▶ _What you have to do_: For every record below, repeat the text exactly and pass over any image.

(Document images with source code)
********************

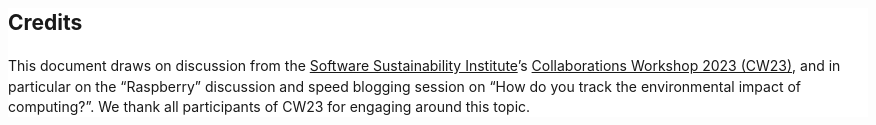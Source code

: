 ## Credits

This document draws on discussion from the [Software Sustainability Institute](https://www.software.ac.uk/)’s [Collaborations Workshop 2023 (CW23)](https://www.software.ac.uk/cw23), and in particular on the “Raspberry” discussion and speed blogging session on “How do you track the environmental impact of computing?”. We thank all participants of CW23 for engaging around this topic.  

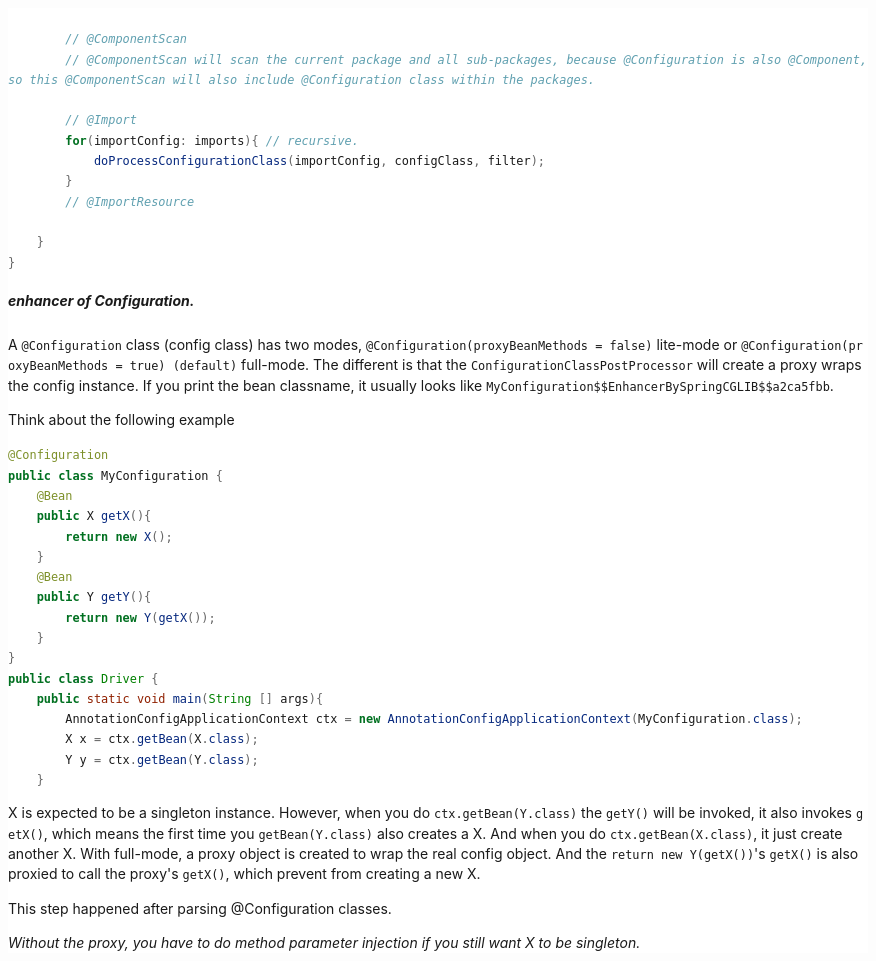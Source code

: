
 ```java

        // @ComponentScan
        // @ComponentScan will scan the current package and all sub-packages, because @Configuration is also @Component, so this @ComponentScan will also include @Configuration class within the packages.

        // @Import
        for(importConfig: imports){ // recursive.
            doProcessConfigurationClass(importConfig, configClass, filter);
        }
        // @ImportResource

    }
}
```

##### enhancer of Configuration.

A `@Configuration` class (config class) has two modes, `@Configuration(proxyBeanMethods = false)` lite-mode or `@Configuration(proxyBeanMethods = true) (default)` full-mode. The different is that the 
`ConfigurationClassPostProcessor` will create a proxy wraps the config instance. If you print the bean classname, it usually looks like `MyConfiguration$$EnhancerBySpringCGLIB$$a2ca5fbb`.

Think about the following example
```java
@Configuration
public class MyConfiguration {
    @Bean
    public X getX(){
        return new X();
    }
    @Bean
    public Y getY(){
        return new Y(getX());
    }
}
public class Driver {
    public static void main(String [] args){
        AnnotationConfigApplicationContext ctx = new AnnotationConfigApplicationContext(MyConfiguration.class);
        X x = ctx.getBean(X.class);
        Y y = ctx.getBean(Y.class);
    }
```
X is expected to be a singleton instance. However, when you do `ctx.getBean(Y.class)` the `getY()` will be invoked, it also invokes `getX()`, which means the first time you `getBean(Y.class)` also creates a X. And when you do `ctx.getBean(X.class)`, it just create another X. With full-mode, a proxy object is created to wrap the real config object. And the `return new Y(getX())`'s `getX()` is also proxied to call the proxy's `getX()`, which prevent from creating a new X.

This step happened after parsing @Configuration classes.

*Without the proxy, you have to do method parameter injection if you still want X to be singleton.*
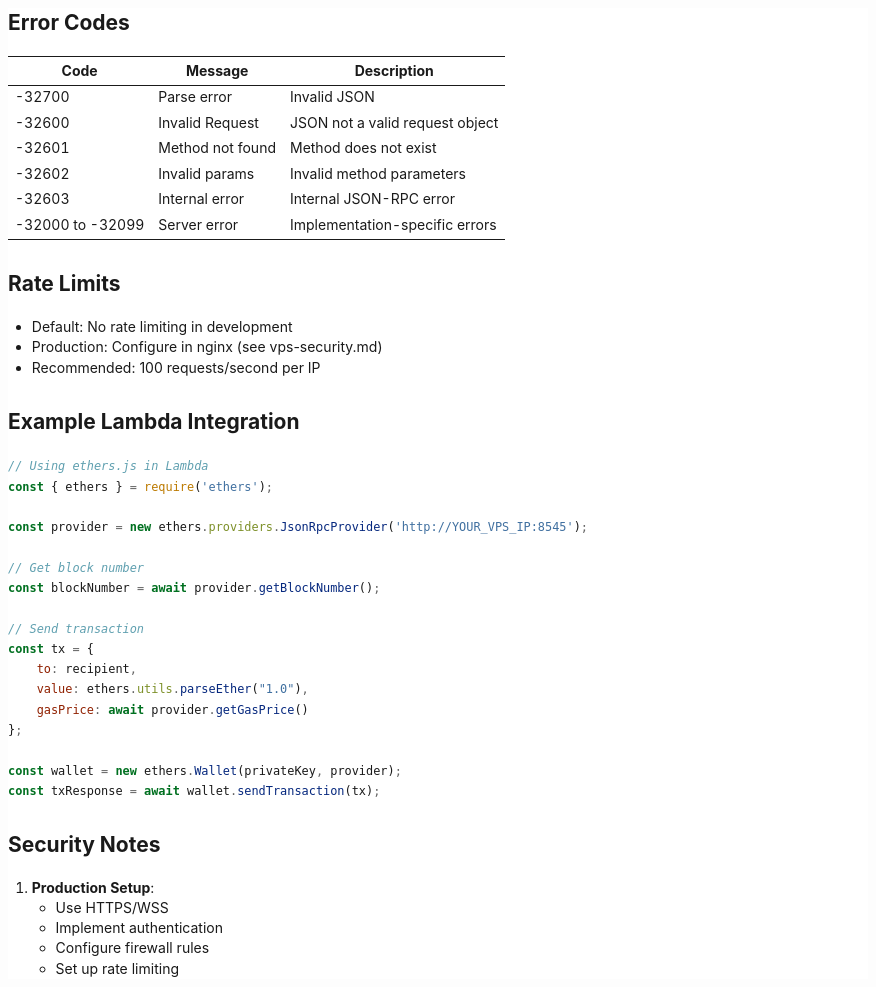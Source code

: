## Error Codes

| Code | Message | Description |
|------|---------|-------------|
| -32700 | Parse error | Invalid JSON |
| -32600 | Invalid Request | JSON not a valid request object |
| -32601 | Method not found | Method does not exist |
| -32602 | Invalid params | Invalid method parameters |
| -32603 | Internal error | Internal JSON-RPC error |
| -32000 to -32099 | Server error | Implementation-specific errors |

## Rate Limits

- Default: No rate limiting in development
- Production: Configure in nginx (see vps-security.md)
- Recommended: 100 requests/second per IP

## Example Lambda Integration

```javascript
// Using ethers.js in Lambda
const { ethers } = require('ethers');

const provider = new ethers.providers.JsonRpcProvider('http://YOUR_VPS_IP:8545');

// Get block number
const blockNumber = await provider.getBlockNumber();

// Send transaction
const tx = {
    to: recipient,
    value: ethers.utils.parseEther("1.0"),
    gasPrice: await provider.getGasPrice()
};

const wallet = new ethers.Wallet(privateKey, provider);
const txResponse = await wallet.sendTransaction(tx);
```

## Security Notes

1. **Production Setup**:
   - Use HTTPS/WSS
   - Implement authentication
   - Configure firewall rules
   - Set up rate limiting
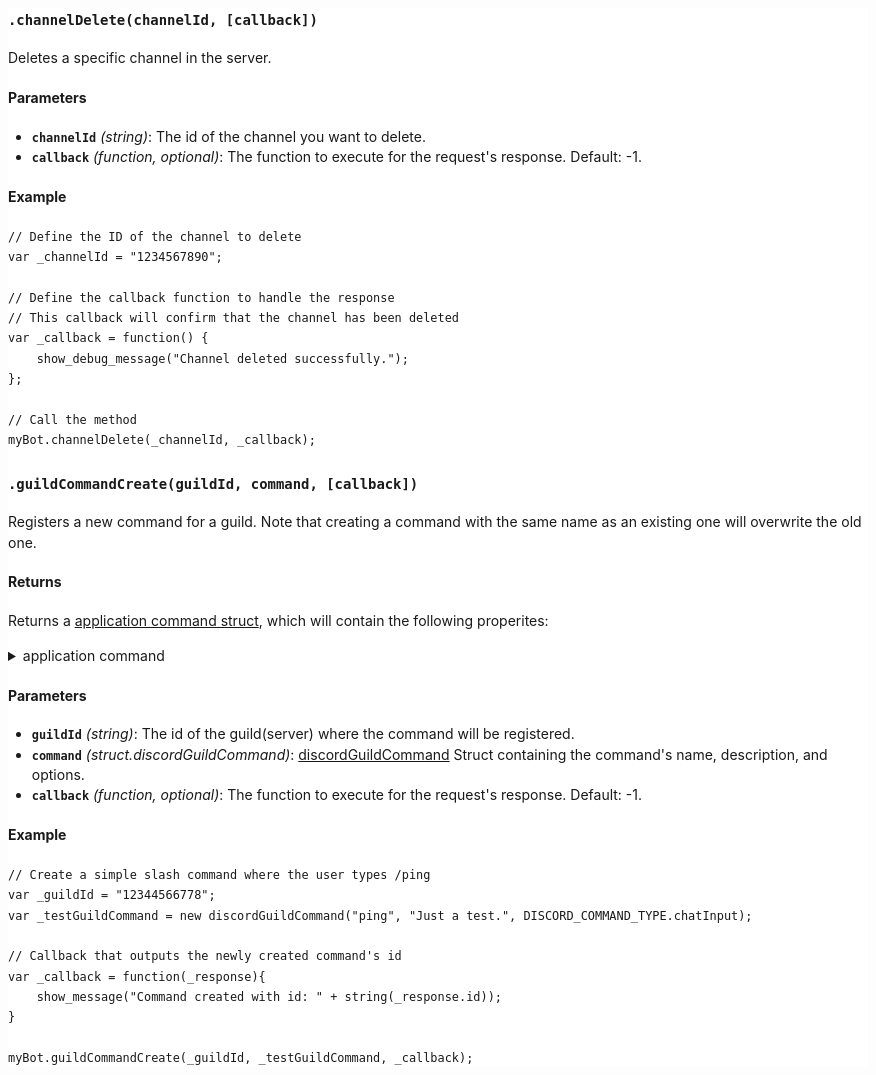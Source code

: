 ### **`.channelDelete(channelId, [callback])`**

Deletes a specific channel in the server.

#### **Parameters**

- **`channelId`** *(string)*: The id of the channel you want to delete.
- **`callback`** *(function, optional)*: The function to execute for the request's response. Default: -1.

#### **Example**

```gml
// Define the ID of the channel to delete
var _channelId = "1234567890";

// Define the callback function to handle the response
// This callback will confirm that the channel has been deleted
var _callback = function() {
    show_debug_message("Channel deleted successfully."); 
};

// Call the method
myBot.channelDelete(_channelId, _callback);
```

### **`.guildCommandCreate(guildId, command, [callback])`**

Registers a new command for a guild. Note that creating a command with the same name as an existing one will overwrite the old one.

#### **Returns**
Returns a [application command struct](https://discord.com/developers/docs/interactions/application-commands#application-command-object), which will contain the following properites:
<details><summary>application command</summary></details>

#### **Parameters**

- **`guildId`** *(string)*: The id of the guild(server) where the command will be registered.
- **`command`** *(struct.discordGuildCommand)*: [discordGuildCommand](https://github.com/chesrowe/GMDiscord/wiki/Commands) Struct containing the command's name, description, and options.
- **`callback`** *(function, optional)*: The function to execute for the request's response. Default: -1.

#### **Example**
```gml
// Create a simple slash command where the user types /ping
var _guildId = "12344566778";
var _testGuildCommand = new discordGuildCommand("ping", "Just a test.", DISCORD_COMMAND_TYPE.chatInput);

// Callback that outputs the newly created command's id
var _callback = function(_response){
    show_message("Command created with id: " + string(_response.id));
}

myBot.guildCommandCreate(_guildId, _testGuildCommand, _callback);
```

********************

▶ _Response below_:
Source code

: ## Credits

This document draws on discussion from the [Software Sustainability Institute](https://www.software.ac.uk/)’s [Collaborations Workshop 2023 (CW23)](https://www.software.ac.uk/cw23), and in particular on the “Raspberry” discussion and speed blogging session on “How do you track the environmental impact of computing?”. We thank all participants of CW23 for engaging around this topic.  

Source code

:
 ```java

        // @ComponentScan
        // @ComponentScan will scan the current package and all sub-packages, because @Configuration is also @Component, so this @ComponentScan will also include @Configuration class within the packages.

        // @Import
        for(importConfig: imports){ // recursive.
            doProcessConfigurationClass(importConfig, configClass, filter);
        }
        // @ImportResource

    }
}
```

##### enhancer of Configuration.

A `@Configuration` class (config class) has two modes, `@Configuration(proxyBeanMethods = false)` lite-mode or `@Configuration(proxyBeanMethods = true) (default)` full-mode. The different is that the 
`ConfigurationClassPostProcessor` will create a proxy wraps the config instance. If you print the bean classname, it usually looks like `MyConfiguration$$EnhancerBySpringCGLIB$$a2ca5fbb`.

Think about the following example
```java
@Configuration
public class MyConfiguration {
    @Bean
    public X getX(){
        return new X();
    }
    @Bean
    public Y getY(){
        return new Y(getX());
    }
}
public class Driver {
    public static void main(String [] args){
        AnnotationConfigApplicationContext ctx = new AnnotationConfigApplicationContext(MyConfiguration.class);
        X x = ctx.getBean(X.class);
        Y y = ctx.getBean(Y.class);
    }
```
X is expected to be a singleton instance. However, when you do `ctx.getBean(Y.class)` the `getY()` will be invoked, it also invokes `getX()`, which means the first time you `getBean(Y.class)` also creates a X. And when you do `ctx.getBean(X.class)`, it just create another X. With full-mode, a proxy object is created to wrap the real config object. And the `return new Y(getX())`'s `getX()` is also proxied to call the proxy's `getX()`, which prevent from creating a new X.

This step happened after parsing @Configuration classes.

*Without the proxy, you have to do method parameter injection if you still want X to be singleton.*
Source code

:## Error Codes

| Code | Message | Description |
|------|---------|-------------|
| -32700 | Parse error | Invalid JSON |
| -32600 | Invalid Request | JSON not a valid request object |
| -32601 | Method not found | Method does not exist |
| -32602 | Invalid params | Invalid method parameters |
| -32603 | Internal error | Internal JSON-RPC error |
| -32000 to -32099 | Server error | Implementation-specific errors |

## Rate Limits

- Default: No rate limiting in development
- Production: Configure in nginx (see vps-security.md)
- Recommended: 100 requests/second per IP

## Example Lambda Integration

```javascript
// Using ethers.js in Lambda
const { ethers } = require('ethers');

const provider = new ethers.providers.JsonRpcProvider('http://YOUR_VPS_IP:8545');

// Get block number
const blockNumber = await provider.getBlockNumber();

// Send transaction
const tx = {
    to: recipient,
    value: ethers.utils.parseEther("1.0"),
    gasPrice: await provider.getGasPrice()
};

const wallet = new ethers.Wallet(privateKey, provider);
const txResponse = await wallet.sendTransaction(tx);
```

## Security Notes

1. **Production Setup**:
   - Use HTTPS/WSS
   - Implement authentication
   - Configure firewall rules
   - Set up rate limiting
Source code

: ### **`.channelDelete(channelId, [callback])`**

Deletes a specific channel in the server.

#### **Parameters**

- **`channelId`** *(string)*: The id of the channel you want to delete.
- **`callback`** *(function, optional)*: The function to execute for the request's response. Default: -1.

#### **Example**

```gml
// Define the ID of the channel to delete
var _channelId = "1234567890";

// Define the callback function to handle the response
// This callback will confirm that the channel has been deleted
var _callback = function() {
    show_debug_message("Channel deleted successfully."); 
};

// Call the method
myBot.channelDelete(_channelId, _callback);
```

### **`.guildCommandCreate(guildId, command, [callback])`**

Registers a new command for a guild. Note that creating a command with the same name as an existing one will overwrite the old one.

#### **Returns**
Returns a [application command struct](https://discord.com/developers/docs/interactions/application-commands#application-command-object), which will contain the following properites:
<details><summary>application command</summary></details>

#### **Parameters**

- **`guildId`** *(string)*: The id of the guild(server) where the command will be registered.
- **`command`** *(struct.discordGuildCommand)*: [discordGuildCommand](https://github.com/chesrowe/GMDiscord/wiki/Commands) Struct containing the command's name, description, and options.
- **`callback`** *(function, optional)*: The function to execute for the request's response. Default: -1.

#### **Example**
```gml
// Create a simple slash command where the user types /ping
var _guildId = "12344566778";
var _testGuildCommand = new discordGuildCommand("ping", "Just a test.", DISCORD_COMMAND_TYPE.chatInput);

// Callback that outputs the newly created command's id
var _callback = function(_response){
    show_message("Command created with id: " + string(_response.id));
}

myBot.guildCommandCreate(_guildId, _testGuildCommand, _callback);
```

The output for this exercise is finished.